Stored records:
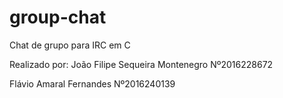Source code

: # group-chat
Chat de grupo para IRC em C

Realizado por:
João Filipe Sequeira Montenegro Nº2016228672

Flávio Amaral Fernandes Nº2016240139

What the task asks: With the pictures omitted, give every line above again exactly.

Task output:
Source code

: # group-chat
Chat de grupo para IRC em C

Realizado por:
João Filipe Sequeira Montenegro Nº2016228672

Flávio Amaral Fernandes Nº2016240139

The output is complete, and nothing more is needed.